Definition and classification of DRPs

A DRP was defined as “an event or circumstance that actually or potentially interferes with desired health outcomes”.2 The DRP was classified as actual if an event was present (or if the patient’s health was currently affected) and potential if the event was not present but there was a risk of future events. The DRPs were then further classified into seven subcategories used by Cipolle et al 20: need for additional therapy, unnecessary drug therapy, wrong drug (ie, ineffective drug, a drug therapy likely to be more effective exists, allergy or contraindication), dosage too low, adverse drug reaction, dosage too high and non-compliance.

Classification of actions taken to solve DRPs

The classification was done retrospectively by reviewing the LIMM medication review form and the health record. The actions taken were classified into 10 subcategories: withdrawal of drug therapy, change of drug therapy, initiation of drug therapy, decreased dose, increased dose, change in dosage interval, closer monitoring, information to the patient, change of another drug therapy (affecting the drug involved in the DRP) and change of drug formulation.

Statistics

Descriptive statistics are shown as medians (IQR), means (95% CIs) and frequencies or percentages when appropriate.

Ethics

The regional ethical review board in Lund, Sweden, did not consider ethical approval to be necessary and had no objections to the study. As data collection occurred within standard clinical care, routinely provided at the study site, patient consent was neither sought nor required.

Results

Description of the study sample

In total, 818 patients were eligible for inclusion in the study. Patients who did not receive a medication review (n=81) and patients for whom important demographic and study data were missing (n=18) were excluded. The final study population comprised 719 patients who received a medication review, of which 589 (82%) also received medication reconciliation at admission. The characteristics of the study population are summarised in table 1. Most of the patients (81%) were aged 75 or older.

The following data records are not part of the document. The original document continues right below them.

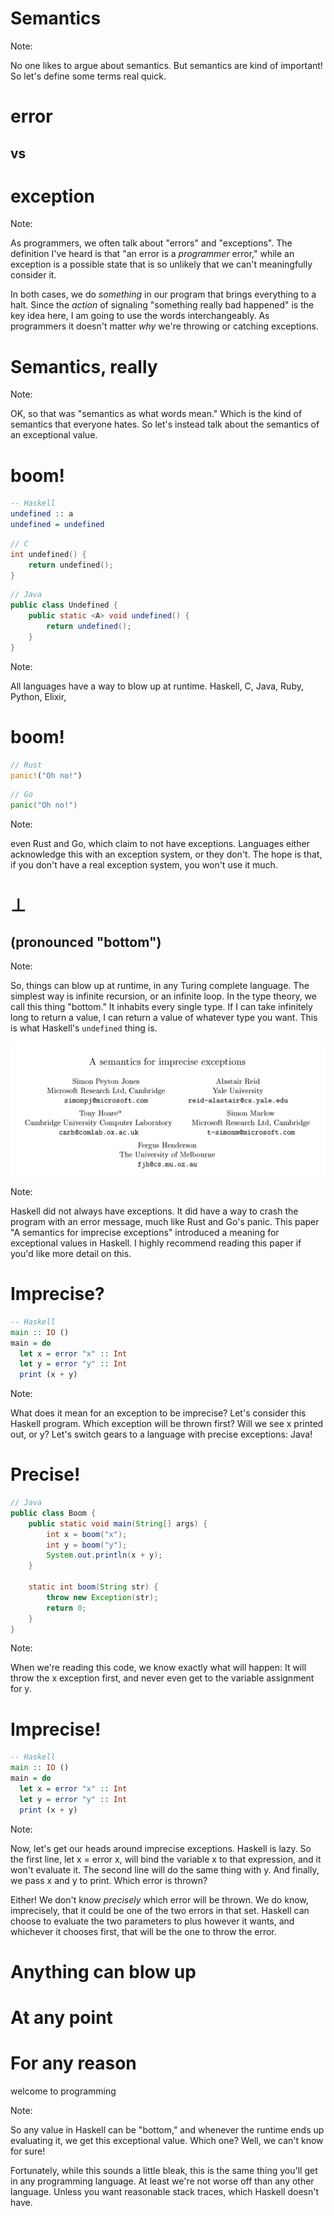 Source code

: # Semantics

Note:

No one likes to argue about semantics.
But semantics are kind of important!
So let's define some terms real quick.


# error

## vs

# exception

Note:

As programmers, we often talk about "errors" and "exceptions".
The definition I've heard is that "an error is a *programmer* error," while an exception is a possible state that is so unlikely that we can't meaningfully consider it.

In both cases, we do *something* in our program that brings everything to a halt.
Since the *action* of signaling "something really bad happened" is the key idea here, I am going to use the words interchangeably.
As programmers it doesn't matter *why* we're throwing or catching exceptions.


# Semantics, really

Note:

OK, so that was "semantics as what words mean." 
Which is the kind of semantics that everyone hates.
So let's instead talk about the semantics of an exceptional value.


# boom!

```haskell
-- Haskell
undefined :: a
undefined = undefined
```

```c
// C
int undefined() {
    return undefined(); 
}
```

```java
// Java
public class Undefined {
    public static <A> void undefined() {
        return undefined();     
    }
}
```

Note:

All languages have a way to blow up at runtime.
Haskell, C, Java,  Ruby, Python, Elixir,


# boom!

```rust
// Rust
panic!("Oh no!")
```

```go
// Go
panic("Oh no!")
```

Note:

even Rust and Go, which claim to not have exceptions.
Languages either acknowledge this with an exception system, or they don't.
The hope is that, if you don't have a real exception system, you won't use it much.


# $\bot$

## (pronounced "bottom")

Note:

So, things can blow up at runtime, in any Turing complete language.
The simplest way is infinite recursion, or an infinite loop.
In the type theory, we call this thing "bottom."
It inhabits every single type.
If I can take infinitely long to return a value, I can return a value of whatever type you want.
This is what Haskell's `undefined` thing is.


![](./semantics-imprecise.png)

Note:

Haskell did not always have exceptions.
It did have a way to crash the program with an error message, much like Rust and Go's panic.
This paper "A semantics for imprecise exceptions" introduced a meaning for exceptional values in Haskell.
I highly recommend reading this paper if you'd like more detail on this.


# Imprecise?

```haskell
-- Haskell
main :: IO ()
main = do
  let x = error "x" :: Int
  let y = error "y" :: Int
  print (x + y)
```

Note:

What does it mean for an exception to be imprecise?
Let's consider this Haskell program.
Which exception will be thrown first?
Will we see x printed out, or y?
Let's switch gears to a language with precise exceptions: Java!


# Precise!

```java
// Java
public class Boom {
    public static void main(String[] args) {
        int x = boom("x");
        int y = boom("y");
        System.out.println(x + y);
    }    

    static int boom(String str) {
        throw new Exception(str);
        return 0;
    }
}
```

Note:

When we're reading this code, we know exactly what will happen:
It will throw the x exception first, and never even get to the variable assignment for y.


# Imprecise!

```haskell
-- Haskell
main :: IO ()
main = do
  let x = error "x" :: Int
  let y = error "y" :: Int
  print (x + y)
```

Note:

Now, let's get our heads around imprecise exceptions.
Haskell is lazy.
So the first line, let x = error x, will bind the variable x to that expression, and it won't evaluate it.
The second line will do the same thing with y.
And finally, we pass x and y to print.
Which error is thrown?

Either!
We don't know *precisely* which error will be thrown.
We do know, imprecisely, that it could be one of the two errors in that set.
Haskell can choose to evaluate the two parameters to plus however it wants, and whichever it chooses first, that will be the one to throw the error.


# Anything can blow up

# At any point

# For any reason

welcome to programming

Note:

So any value in Haskell can be "bottom," and whenever the runtime ends up evaluating it, we get this exceptional value.
Which one?
Well, we can't know for sure!

Fortunately, while this sounds a little bleak, this is the same thing you'll get in any programming language.
At least we're not worse off than any other language.
Unless you want reasonable stack traces, which Haskell doesn't have.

In median, patients were prescribed nine drugs for continuous use or as needed; 81% of the patients used five or more drugs, and 44% used ten or more drugs.

Table 1.

Characteristics of the study population

Total population, n=719
Age, mean (SD), years 81 (10)
Sex, n (%) male 345 (48)
Housing before admission (%)
 Home without homecare 403 (56)
 Home with homecare 169 (24)
 Nursing home 146 (20)
Length of stay, median days (IQR)
 In the hospital 10 (6–16)
 In the ward 8 (5–14)
No of drugs, median (IQR)
At admission
 Continuous use 7 (5–11)
 As needed 1 (0–2)
At discharge
 Continuous use 8 (5–11)
 As needed 2 (1–3)
During the hospital stay
 Initiated 2 (1–4)
 Stopped 1 (0–3)
Renal function reduction, n (%)*
 No reduction 84 (11.7)
 Mild, GFR 60–89 mL/min 157 (21.8)
 Moderate, GFR 30–59 mL/min 313 (43.5)
 Severe, GFR 15–29 mL/min 115 (16.0)
 Kidney failure, GFR <15 mL/min 14 (1.9)
 No information 36 (5.0)
Drug allergy or hypersensitivity documented in the EHR, n (%) 133 (18.5)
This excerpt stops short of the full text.